Last year was the fourth warmest on Earth on record, according to two separately conducted assessments from NASA and the US National Oceanic and Atmospheric Administration (NOAA). And 2018 was a full 1.49°F (0.83°C) warmer than the 1950 to 1981 global average.
When scientists say 2018 was the fourth-warmest year “on record,” they are talking about the record that began in 1880. That’s because earlier available climate data do not cover enough of the planet to get an accurate reading, according to NASA.
So 2018, the fourth-warmest year in 139 years of record-keeping, “probably was warmer than many hundreds of years before that,” Gavin Schmidt, director of NASA’s Goddard Institute for Space Studies, said on a call with reporters announcing the finding today (Feb 6). The year 2016 still holds the title as the hottest year on record, influenced by the El Niño phenomenon affecting the Pacific Ocean that year, followed by 2015 and 2017 in second and third place.
But warming across the globe isn’t even; the rate of warming in the Arctic, for example, is “between two and three times” faster than the global average, Schmidt said.
Globally, all of the five warmest years on record have occurred in the last five years. All of the 18 hottest years on record have occurred within the last 19 years.

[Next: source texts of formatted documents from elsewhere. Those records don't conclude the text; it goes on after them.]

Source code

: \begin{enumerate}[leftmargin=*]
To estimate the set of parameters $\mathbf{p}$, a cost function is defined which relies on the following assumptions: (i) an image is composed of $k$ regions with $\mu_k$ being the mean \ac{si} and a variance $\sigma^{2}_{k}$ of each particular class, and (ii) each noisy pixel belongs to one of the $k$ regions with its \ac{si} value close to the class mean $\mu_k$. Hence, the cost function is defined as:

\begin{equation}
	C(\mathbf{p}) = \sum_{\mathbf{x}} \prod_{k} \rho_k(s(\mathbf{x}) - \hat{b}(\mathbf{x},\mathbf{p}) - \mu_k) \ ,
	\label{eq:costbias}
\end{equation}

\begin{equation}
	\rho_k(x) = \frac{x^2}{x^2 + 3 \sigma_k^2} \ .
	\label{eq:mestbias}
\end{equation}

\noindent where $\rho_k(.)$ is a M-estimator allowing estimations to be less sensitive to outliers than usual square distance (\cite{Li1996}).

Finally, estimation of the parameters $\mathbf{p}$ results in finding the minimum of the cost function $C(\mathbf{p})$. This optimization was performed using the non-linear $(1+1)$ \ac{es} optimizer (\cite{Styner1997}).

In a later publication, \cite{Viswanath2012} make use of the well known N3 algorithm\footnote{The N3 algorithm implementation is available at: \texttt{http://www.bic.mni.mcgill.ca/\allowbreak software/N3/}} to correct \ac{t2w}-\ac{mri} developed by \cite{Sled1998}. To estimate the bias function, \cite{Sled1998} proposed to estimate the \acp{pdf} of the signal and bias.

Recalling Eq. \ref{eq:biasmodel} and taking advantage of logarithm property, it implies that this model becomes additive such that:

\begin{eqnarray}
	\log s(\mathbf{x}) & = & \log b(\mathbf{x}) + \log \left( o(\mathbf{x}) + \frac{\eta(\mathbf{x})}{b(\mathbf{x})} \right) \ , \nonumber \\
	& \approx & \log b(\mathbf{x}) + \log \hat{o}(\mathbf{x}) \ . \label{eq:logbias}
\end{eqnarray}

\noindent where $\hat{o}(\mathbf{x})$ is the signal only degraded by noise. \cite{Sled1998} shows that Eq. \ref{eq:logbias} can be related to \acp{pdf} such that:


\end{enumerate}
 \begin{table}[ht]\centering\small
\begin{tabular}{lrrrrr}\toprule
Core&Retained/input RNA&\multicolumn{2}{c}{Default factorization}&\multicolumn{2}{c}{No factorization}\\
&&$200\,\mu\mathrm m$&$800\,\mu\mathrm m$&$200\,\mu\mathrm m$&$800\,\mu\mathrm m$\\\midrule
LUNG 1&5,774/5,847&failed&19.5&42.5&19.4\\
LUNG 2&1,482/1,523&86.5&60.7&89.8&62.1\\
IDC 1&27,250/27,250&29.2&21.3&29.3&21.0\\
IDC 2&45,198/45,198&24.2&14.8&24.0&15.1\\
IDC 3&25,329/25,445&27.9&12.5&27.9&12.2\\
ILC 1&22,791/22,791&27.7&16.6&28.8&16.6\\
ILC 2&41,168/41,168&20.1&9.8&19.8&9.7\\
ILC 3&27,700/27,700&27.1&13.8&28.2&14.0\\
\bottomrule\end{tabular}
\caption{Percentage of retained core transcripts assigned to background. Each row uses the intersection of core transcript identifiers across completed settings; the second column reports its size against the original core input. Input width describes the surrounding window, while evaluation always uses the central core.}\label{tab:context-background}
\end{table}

The trend is excruciatingly clear: climate change is here, warming the planet more as time goes on.
“There’s an underlying trend, obviously, that you can see in the data,” Schmidt said.
In a chart plotting global average temperatures over time, some years are lower than others, but the overall direction of the line is unmistakably upwards. It’s like “riding up an escalator over time, and jumping up and down while you’re on that escalator,” Deke Arndt, the head of the global environmental monitoring branch of NOAA, said Wednesday. The short-term up-and-downs are “internal variability in the climate system,” he said, caused by a complex array of variables like El Niña and La Niña years. But overall, average temperatures keep climbing higher.
Meanwhile, 2019 is starting out with “slight El Niño conditions,” Schmidt said, so it’s possible 2019 will be slightly warmer than 2018. But “that’s more a rule of thumb than a prediction,” Schmidt said.